§ Task statement
Find every line of the listing below where "Katılımsız" appears, and copy it.

[Start of Attachment]

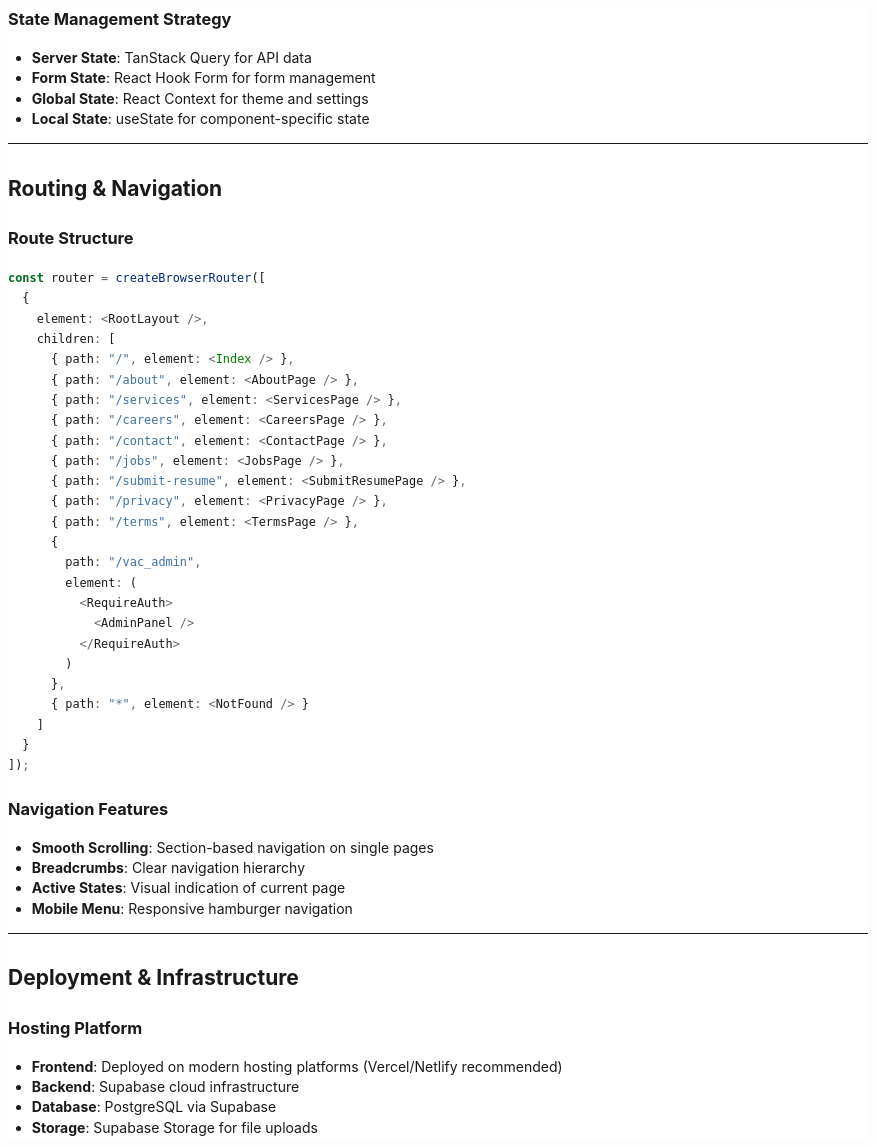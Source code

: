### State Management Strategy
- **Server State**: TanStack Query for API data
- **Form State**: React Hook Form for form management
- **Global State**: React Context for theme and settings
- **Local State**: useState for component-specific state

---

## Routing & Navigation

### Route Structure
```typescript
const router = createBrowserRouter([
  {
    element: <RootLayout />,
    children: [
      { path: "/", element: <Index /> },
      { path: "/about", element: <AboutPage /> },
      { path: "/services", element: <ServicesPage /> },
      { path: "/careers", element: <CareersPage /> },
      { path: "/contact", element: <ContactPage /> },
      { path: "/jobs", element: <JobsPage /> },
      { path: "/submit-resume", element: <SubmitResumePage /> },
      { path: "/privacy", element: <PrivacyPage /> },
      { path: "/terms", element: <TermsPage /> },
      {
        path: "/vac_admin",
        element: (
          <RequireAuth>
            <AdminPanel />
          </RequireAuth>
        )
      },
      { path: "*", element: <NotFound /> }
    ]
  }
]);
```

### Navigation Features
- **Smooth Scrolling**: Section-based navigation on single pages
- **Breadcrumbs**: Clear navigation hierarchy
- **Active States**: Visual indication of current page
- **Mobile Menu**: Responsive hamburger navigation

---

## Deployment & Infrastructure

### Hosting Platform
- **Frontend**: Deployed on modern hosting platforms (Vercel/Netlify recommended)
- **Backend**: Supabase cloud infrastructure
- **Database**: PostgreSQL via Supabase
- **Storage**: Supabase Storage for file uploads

[End of Attachment]
[Start of Attachment]

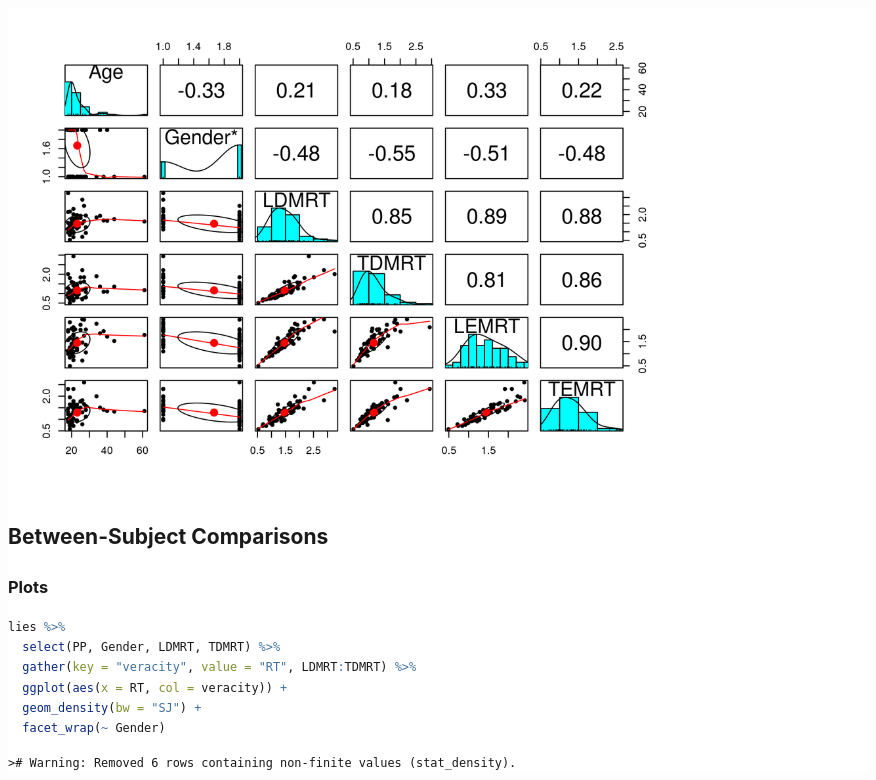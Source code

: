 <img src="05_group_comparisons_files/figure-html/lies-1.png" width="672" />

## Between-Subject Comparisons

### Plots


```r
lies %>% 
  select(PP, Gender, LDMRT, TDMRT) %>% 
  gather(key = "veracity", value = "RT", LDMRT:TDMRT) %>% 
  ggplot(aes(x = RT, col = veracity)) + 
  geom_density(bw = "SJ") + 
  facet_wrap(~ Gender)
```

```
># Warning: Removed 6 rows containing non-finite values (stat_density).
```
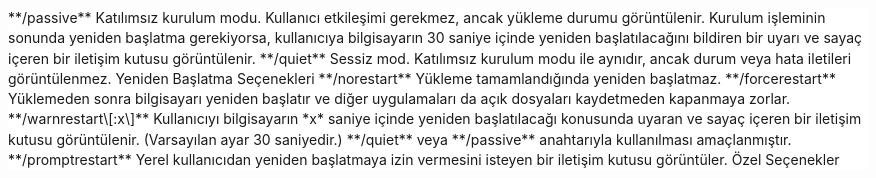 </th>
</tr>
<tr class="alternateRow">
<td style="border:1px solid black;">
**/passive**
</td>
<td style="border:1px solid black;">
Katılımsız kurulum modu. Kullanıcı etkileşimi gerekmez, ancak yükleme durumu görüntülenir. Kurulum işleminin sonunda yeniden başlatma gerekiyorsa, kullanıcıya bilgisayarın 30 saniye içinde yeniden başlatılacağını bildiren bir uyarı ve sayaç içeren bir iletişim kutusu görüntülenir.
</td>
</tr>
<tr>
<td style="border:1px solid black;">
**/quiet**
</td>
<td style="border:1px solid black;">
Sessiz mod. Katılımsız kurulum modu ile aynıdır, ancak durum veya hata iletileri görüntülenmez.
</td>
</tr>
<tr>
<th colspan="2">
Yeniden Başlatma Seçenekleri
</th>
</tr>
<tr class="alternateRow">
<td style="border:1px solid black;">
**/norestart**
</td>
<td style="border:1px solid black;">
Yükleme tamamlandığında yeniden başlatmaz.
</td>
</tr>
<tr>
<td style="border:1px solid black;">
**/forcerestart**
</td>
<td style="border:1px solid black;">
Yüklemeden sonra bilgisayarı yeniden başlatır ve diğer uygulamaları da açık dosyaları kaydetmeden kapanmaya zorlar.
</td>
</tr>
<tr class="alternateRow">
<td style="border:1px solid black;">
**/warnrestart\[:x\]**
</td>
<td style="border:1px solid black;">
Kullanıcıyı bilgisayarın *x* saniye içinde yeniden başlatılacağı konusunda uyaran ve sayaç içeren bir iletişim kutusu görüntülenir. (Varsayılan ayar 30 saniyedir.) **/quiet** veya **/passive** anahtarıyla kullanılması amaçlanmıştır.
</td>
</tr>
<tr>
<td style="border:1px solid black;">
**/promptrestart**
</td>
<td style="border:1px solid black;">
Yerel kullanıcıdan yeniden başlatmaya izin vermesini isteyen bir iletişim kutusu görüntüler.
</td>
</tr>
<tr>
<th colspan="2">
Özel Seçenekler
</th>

[End of Attachment]

§ Your response
Katılımsız kurulum modu. Kullanıcı etkileşimi gerekmez, ancak yükleme durumu görüntülenir. Kurulum işleminin sonunda yeniden başlatma gerekiyorsa, kullanıcıya bilgisayarın 30 saniye içinde yeniden başlatılacağını bildiren bir uyarı ve sayaç içeren bir iletişim kutusu görüntülenir.
Sessiz mod. Katılımsız kurulum modu ile aynıdır, ancak durum veya hata iletileri görüntülenmez.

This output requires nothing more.